START SUPPLIED ENTRIES

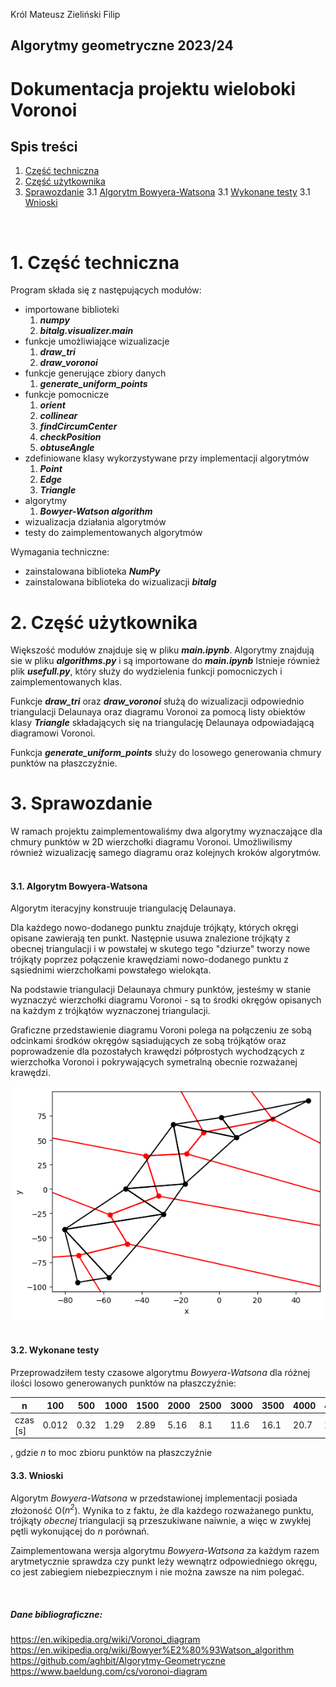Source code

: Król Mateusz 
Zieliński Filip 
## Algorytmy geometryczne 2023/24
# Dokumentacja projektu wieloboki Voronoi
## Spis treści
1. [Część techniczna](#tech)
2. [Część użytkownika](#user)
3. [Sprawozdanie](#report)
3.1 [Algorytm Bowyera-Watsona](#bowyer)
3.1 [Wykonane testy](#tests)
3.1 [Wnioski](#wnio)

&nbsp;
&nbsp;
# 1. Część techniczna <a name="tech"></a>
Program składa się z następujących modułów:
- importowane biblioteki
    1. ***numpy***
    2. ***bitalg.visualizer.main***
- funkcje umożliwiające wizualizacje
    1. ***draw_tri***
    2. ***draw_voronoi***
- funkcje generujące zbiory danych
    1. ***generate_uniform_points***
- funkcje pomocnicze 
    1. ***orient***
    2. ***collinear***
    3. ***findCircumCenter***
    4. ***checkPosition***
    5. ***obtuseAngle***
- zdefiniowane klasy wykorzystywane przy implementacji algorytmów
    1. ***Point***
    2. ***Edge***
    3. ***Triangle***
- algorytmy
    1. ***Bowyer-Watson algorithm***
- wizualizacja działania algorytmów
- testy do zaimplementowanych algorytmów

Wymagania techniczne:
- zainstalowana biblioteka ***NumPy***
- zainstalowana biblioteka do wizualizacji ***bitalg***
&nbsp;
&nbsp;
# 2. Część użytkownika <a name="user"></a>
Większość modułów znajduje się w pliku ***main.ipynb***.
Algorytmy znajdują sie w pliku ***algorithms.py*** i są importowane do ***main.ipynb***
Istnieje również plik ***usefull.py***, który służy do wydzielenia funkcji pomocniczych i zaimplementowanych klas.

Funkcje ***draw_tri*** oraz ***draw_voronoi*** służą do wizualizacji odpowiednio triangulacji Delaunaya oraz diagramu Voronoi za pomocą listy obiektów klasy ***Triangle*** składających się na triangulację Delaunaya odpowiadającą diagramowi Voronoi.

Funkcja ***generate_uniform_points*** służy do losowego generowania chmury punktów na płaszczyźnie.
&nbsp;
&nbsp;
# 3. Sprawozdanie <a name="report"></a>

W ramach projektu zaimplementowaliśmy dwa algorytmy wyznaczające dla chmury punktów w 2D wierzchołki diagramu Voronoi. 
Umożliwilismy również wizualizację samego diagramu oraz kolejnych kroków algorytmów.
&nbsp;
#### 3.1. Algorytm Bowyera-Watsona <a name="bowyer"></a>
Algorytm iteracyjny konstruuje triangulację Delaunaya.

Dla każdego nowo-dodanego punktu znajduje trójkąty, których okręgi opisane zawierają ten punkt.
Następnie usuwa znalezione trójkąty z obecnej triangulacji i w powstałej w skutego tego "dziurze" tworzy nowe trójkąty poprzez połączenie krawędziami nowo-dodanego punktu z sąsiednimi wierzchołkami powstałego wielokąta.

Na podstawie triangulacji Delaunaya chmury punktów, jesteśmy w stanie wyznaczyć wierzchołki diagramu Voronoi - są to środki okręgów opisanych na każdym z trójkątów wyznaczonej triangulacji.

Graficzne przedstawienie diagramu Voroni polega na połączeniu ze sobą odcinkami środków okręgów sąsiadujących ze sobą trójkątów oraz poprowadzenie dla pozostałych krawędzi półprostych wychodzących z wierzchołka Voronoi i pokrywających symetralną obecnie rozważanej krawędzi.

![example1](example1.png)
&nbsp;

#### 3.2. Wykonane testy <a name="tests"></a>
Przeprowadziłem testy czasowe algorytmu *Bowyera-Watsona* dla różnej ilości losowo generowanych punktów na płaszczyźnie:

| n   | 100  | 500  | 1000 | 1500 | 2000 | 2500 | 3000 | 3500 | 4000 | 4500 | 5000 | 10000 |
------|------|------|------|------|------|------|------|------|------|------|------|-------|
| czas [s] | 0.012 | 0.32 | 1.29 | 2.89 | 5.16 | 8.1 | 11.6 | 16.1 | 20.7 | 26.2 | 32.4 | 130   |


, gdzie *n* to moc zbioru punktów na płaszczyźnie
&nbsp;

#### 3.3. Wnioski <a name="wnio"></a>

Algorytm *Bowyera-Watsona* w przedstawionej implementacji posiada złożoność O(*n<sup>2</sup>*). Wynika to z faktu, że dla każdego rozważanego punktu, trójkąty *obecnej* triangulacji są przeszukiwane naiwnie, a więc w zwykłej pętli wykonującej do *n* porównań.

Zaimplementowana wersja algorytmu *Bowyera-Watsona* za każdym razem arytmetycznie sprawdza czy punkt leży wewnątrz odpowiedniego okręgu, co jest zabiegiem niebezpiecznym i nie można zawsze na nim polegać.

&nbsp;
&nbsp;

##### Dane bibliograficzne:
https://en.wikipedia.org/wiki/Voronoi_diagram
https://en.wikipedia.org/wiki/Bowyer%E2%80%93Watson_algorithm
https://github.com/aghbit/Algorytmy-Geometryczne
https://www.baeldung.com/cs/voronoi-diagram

END SUPPLIED ENTRIES

:: PROBLEM ::
Please write out, exactly as they appear, the lines from the line containing "#### 3.2. Wykonane" through the last line of the records above, both included.

:: TASK SOLUTION ::
#### 3.2. Wykonane testy <a name="tests"></a>
Przeprowadziłem testy czasowe algorytmu *Bowyera-Watsona* dla różnej ilości losowo generowanych punktów na płaszczyźnie:

| n   | 100  | 500  | 1000 | 1500 | 2000 | 2500 | 3000 | 3500 | 4000 | 4500 | 5000 | 10000 |
------|------|------|------|------|------|------|------|------|------|------|------|-------|
| czas [s] | 0.012 | 0.32 | 1.29 | 2.89 | 5.16 | 8.1 | 11.6 | 16.1 | 20.7 | 26.2 | 32.4 | 130   |


, gdzie *n* to moc zbioru punktów na płaszczyźnie
&nbsp;

#### 3.3. Wnioski <a name="wnio"></a>

Algorytm *Bowyera-Watsona* w przedstawionej implementacji posiada złożoność O(*n<sup>2</sup>*). Wynika to z faktu, że dla każdego rozważanego punktu, trójkąty *obecnej* triangulacji są przeszukiwane naiwnie, a więc w zwykłej pętli wykonującej do *n* porównań.

Zaimplementowana wersja algorytmu *Bowyera-Watsona* za każdym razem arytmetycznie sprawdza czy punkt leży wewnątrz odpowiedniego okręgu, co jest zabiegiem niebezpiecznym i nie można zawsze na nim polegać.

&nbsp;
&nbsp;

##### Dane bibliograficzne:
https://en.wikipedia.org/wiki/Voronoi_diagram
https://en.wikipedia.org/wiki/Bowyer%E2%80%93Watson_algorithm
https://github.com/aghbit/Algorytmy-Geometryczne
https://www.baeldung.com/cs/voronoi-diagram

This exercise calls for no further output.